Она выразила тогда, наверное, самое точное переживание от книг Достоевского. Студент отнимает жизнь, а мы говорим: «Какая красота…» Достоевский – это отгадка к загадке «русской души».
В современном российском театре есть режиссёр, который, пожалуй, чаще других обращается к Достоевскому, – это Константин Богомолов. Возможно, вы видели его спектакли «Князь», «Преступление и наказание», «Бесы Достоевского», «Карамазовы». Помню, как я был на премьерном показе «Карамазовых». Рядом со мной сидели две зрительницы, которые одновременно встали и, громко возмущаясь, вышли из зала. «Кошмар! Совсем с ума сошли! Не классика, а грязь!»
Так вот, эти две женщины просто не знали, что услышанные ими со сцены слова – это слова из Достоевского. Их возмутил разговор братьев Ивана и Алексея, в котором Иван рассказывает о родителях-садистах. Эти родители – «почтеннейшие и чиновные люди, образованные и воспитанные» – жестоко мучали свою пятилетнюю дочь: «…дошли и до высшей утончённости: в холод, в мороз запирали её на всю ночь в отхожее место, и за то, что она не просилась ночью <…> – за это обмазывали ей всё лицо её калом и заставляли её есть этот кал, и это мать, мать заставляла!» На этих словах мои соседки и вышли из зала. Я пытался остановить их, прошептав: «Это так у Достоевского…» Одна из женщин ничего мне не ответила, а другая, усмехнувшись, сказала: «Ну, конечно!»

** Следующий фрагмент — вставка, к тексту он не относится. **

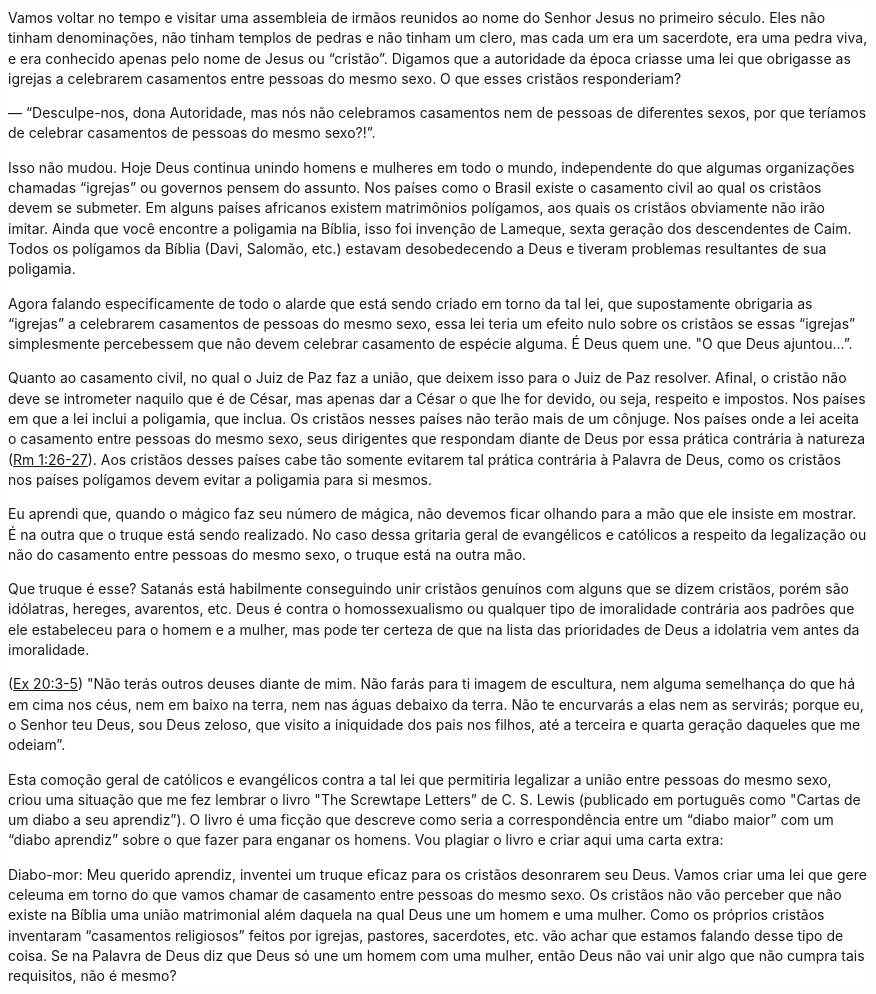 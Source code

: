 Vamos voltar no tempo e visitar uma assembleia de irmãos reunidos ao nome do Senhor Jesus no primeiro século. Eles não tinham denominações, não tinham templos de pedras e não tinham um clero, mas cada um era um sacerdote, era uma pedra viva, e era conhecido apenas pelo nome de Jesus ou “cristão”. Digamos que a autoridade da época criasse uma lei que obrigasse as igrejas a celebrarem casamentos entre pessoas do mesmo sexo. O que esses cristãos responderiam?

— “Desculpe-nos, dona Autoridade, mas nós não celebramos casamentos nem de pessoas de diferentes sexos, por que teríamos de celebrar casamentos de pessoas do mesmo sexo?!”.

Isso não mudou. Hoje Deus continua unindo homens e mulheres em todo o mundo, independente do que algumas organizações chamadas “igrejas” ou governos pensem do assunto. Nos países como o Brasil existe o casamento civil ao qual os cristãos devem se submeter. Em alguns países africanos existem matrimônios polígamos, aos quais os cristãos obviamente não irão imitar. Ainda que você encontre a poligamia na Bíblia, isso foi invenção de Lameque, sexta geração dos descendentes de Caim. Todos os polígamos da Bíblia (Davi, Salomão, etc.) estavam desobedecendo a Deus e tiveram problemas resultantes de sua poligamia.

Agora falando especificamente de todo o alarde que está sendo criado em torno da tal lei, que supostamente obrigaria as “igrejas” a celebrarem casamentos de pessoas do mesmo sexo, essa lei teria um efeito nulo sobre os cristãos se essas “igrejas” simplesmente percebessem que não devem celebrar casamento de espécie alguma. É Deus quem une. &quot;O que Deus ajuntou...”.

Quanto ao casamento civil, no qual o Juiz de Paz faz a união, que deixem isso para o Juiz de Paz resolver. Afinal, o cristão não deve se intrometer naquilo que é de César, mas apenas dar a César o que lhe for devido, ou seja, respeito e impostos. Nos países em que a lei inclui a poligamia, que inclua. Os cristãos nesses países não terão mais de um cônjuge. Nos países onde a lei aceita o casamento entre pessoas do mesmo sexo, seus dirigentes que respondam diante de Deus por essa prática contrária à natureza ([Rm 1:26-27](http://mysword.info/b?r=Rom_1:26-27)). Aos cristãos desses países cabe tão somente evitarem tal prática contrária à Palavra de Deus, como os cristãos nos países polígamos devem evitar a poligamia para si mesmos.

Eu aprendi que, quando o mágico faz seu número de mágica, não devemos ficar olhando para a mão que ele insiste em mostrar. É na outra que o truque está sendo realizado. No caso dessa gritaria geral de evangélicos e católicos a respeito da legalização ou não do casamento entre pessoas do mesmo sexo, o truque está na outra mão.

Que truque é esse? Satanás está habilmente conseguindo unir cristãos genuínos com alguns que se dizem cristãos, porém são idólatras, hereges, avarentos, etc. Deus é contra o homossexualismo ou qualquer tipo de imoralidade contrária aos padrões que ele estabeleceu para o homem e a mulher, mas pode ter certeza de que na lista das prioridades de Deus a idolatria vem antes da imoralidade.

([Ex 20:3-5](http://mysword.info/b?r=Exo_20:3-5)) &quot;Não terás outros deuses diante de mim. Não farás para ti imagem de escultura, nem alguma semelhança do que há em cima nos céus, nem em baixo na terra, nem nas águas debaixo da terra. Não te encurvarás a elas nem as servirás; porque eu, o Senhor teu Deus, sou Deus zeloso, que visito a iniquidade dos pais nos filhos, até a terceira e quarta geração daqueles que me odeiam”.

Esta comoção geral de católicos e evangélicos contra a tal lei que permitiria legalizar a união entre pessoas do mesmo sexo, criou uma situação que me fez lembrar o livro &quot;The Screwtape Letters” de C. S. Lewis (publicado em português como &quot;Cartas de um diabo a seu aprendiz”). O livro é uma ficção que descreve como seria a correspondência entre um “diabo maior” com um “diabo aprendiz” sobre o que fazer para enganar os homens. Vou plagiar o livro e criar aqui uma carta extra:

Diabo-mor: Meu querido aprendiz, inventei um truque eficaz para os cristãos desonrarem seu Deus. Vamos criar uma lei que gere celeuma em torno do que vamos chamar de casamento entre pessoas do mesmo sexo. Os cristãos não vão perceber que não existe na Bíblia uma união matrimonial além daquela na qual Deus une um homem e uma mulher. Como os próprios cristãos inventaram “casamentos religiosos” feitos por igrejas, pastores, sacerdotes, etc. vão achar que estamos falando desse tipo de coisa. Se na Palavra de Deus diz que Deus só une um homem com uma mulher, então Deus não vai unir algo que não cumpra tais requisitos, não é mesmo?
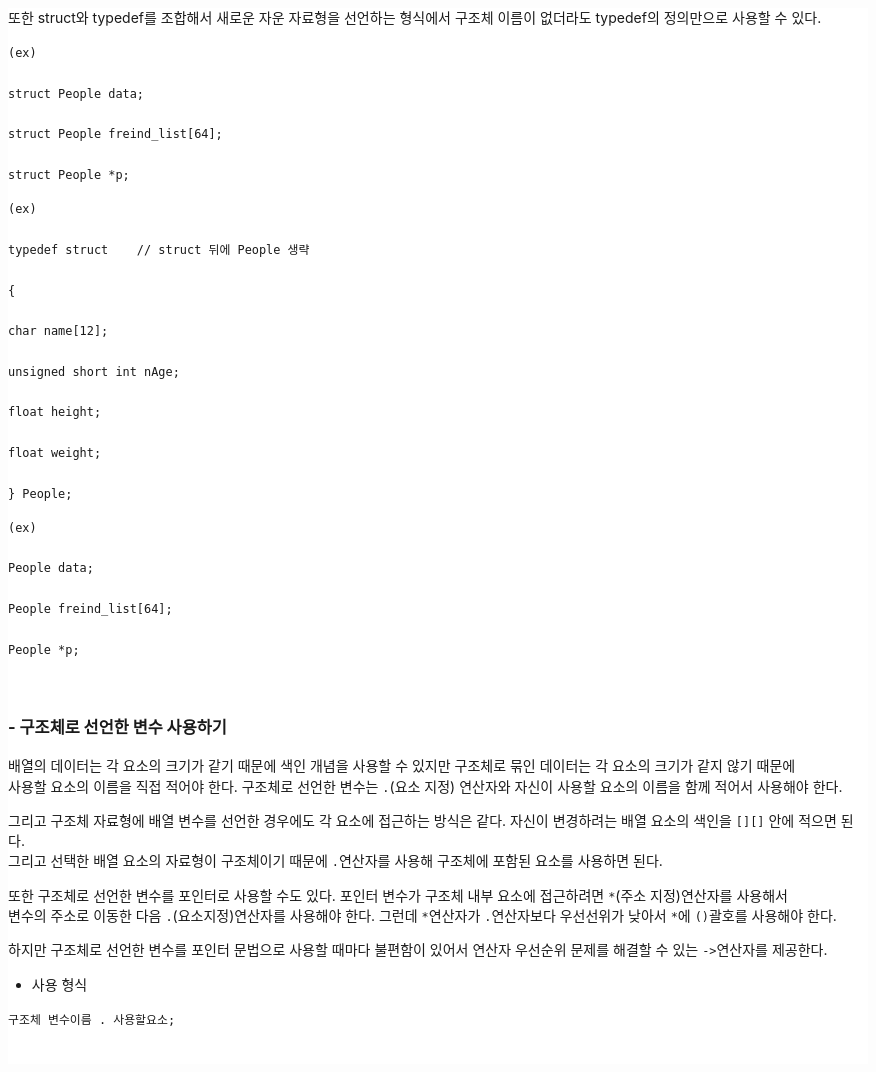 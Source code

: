 또한 struct와 typedef를 조합해서 새로운 자운 자료형을 선언하는 형식에서 구조체 이름이 없더라도 typedef의 정의만으로 사용할 수 있다.  

```
(ex)

struct People data; 

struct People freind_list[64];

struct People *p;
```
 
```
(ex)

typedef struct    // struct 뒤에 People 생략

{

char name[12];

unsigned short int nAge;

float height;

float weight;

} People;
```

```
(ex)

People data; 

People freind_list[64];

People *p;
```
<br/>
 

### - 구조체로 선언한 변수 사용하기

배열의 데이터는 각 요소의 크기가 같기 때문에 색인 개념을 사용할 수 있지만 구조체로 묶인 데이터는 각 요소의 크기가 같지 않기 때문에  
사용할 요소의 이름을 직접 적어야 한다. 구조체로 선언한 변수는 `.`(요소 지정) 연산자와 자신이 사용할 요소의 이름을 함께 적어서 사용해야 한다.  

그리고 구조체 자료형에 배열 변수를 선언한 경우에도 각 요소에 접근하는 방식은 같다. 자신이 변경하려는 배열 요소의 색인을 `[][]` 안에 적으면 된다.  
그리고 선택한 배열 요소의 자료형이 구조체이기 때문에 `.`연산자를 사용해 구조체에 포함된 요소를 사용하면 된다.  

또한 구조체로 선언한 변수를 포인터로 사용할 수도 있다. 포인터 변수가 구조체 내부 요소에 접근하려면 `*`(주소 지정)연산자를 사용해서  
변수의 주소로 이동한 다음 `.`(요소지정)연산자를 사용해야 한다. 그런데 `*`연산자가 `.`연산자보다 우선선위가 낮아서 `*`에 `()`괄호를 사용해야 한다.

하지만 구조체로 선언한 변수를 포인터 문법으로 사용할 때마다 불편함이 있어서 연산자 우선순위 문제를 해결할 수 있는 `->`연산자를 제공한다.

- 사용 형식
```
구조체 변수이름 . 사용할요소;
```
<br/>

Эта история напомнила мне другую, которая случилась со мной в юности. Тогда я, взяв книгу из серии «Библиотека для юношества», не смог поверить своим глазам: неужели это опубликовано? Неужели я это читаю? Я говорю о «Неточке Незвановой». Открыв повесть, я дочитал до сцены, которую иначе как лесбийской назвать не мог. В ней происходило примирение двух героинь, которые, мирясь, признавались в любви. Друг за другом шли фразы «…закричала княжна, всасываясь в меня своими губками», и «мы целовались, плакали, хохотали; у нас губы распухли от поцелуев». В книге были пояснительные сноски, но эту сцену литературоведы никак не комментировали.
Сегодня эта сцена меня совсем не смущает. Более того, я могу понять, почему она не смущала самого Достоевского и так легко оказалась на бумаге. Любовь двух юных и прекрасных девушек виделась ему ангельской, потому что в ней не участвуют мужчины. В произведениях писателя регулярно возникает тема совращения девочки взрослым мужчиной: Свидригайлов в «Преступлении и наказании» или Ставрогин в «Бесах». Потому что там, где мужчина, – там разврат и насилие. А если девочки целуют друг друга, то какой же тут порок? Мужчина в представлении писателя изначально более порочен, чем женщина. Поэтому положительные мужчины – князь Мышкин или Алёша Карамазов – у него всегда такие не-маскулинные. Идеальный мужчина и человек для Достоевского – Христос.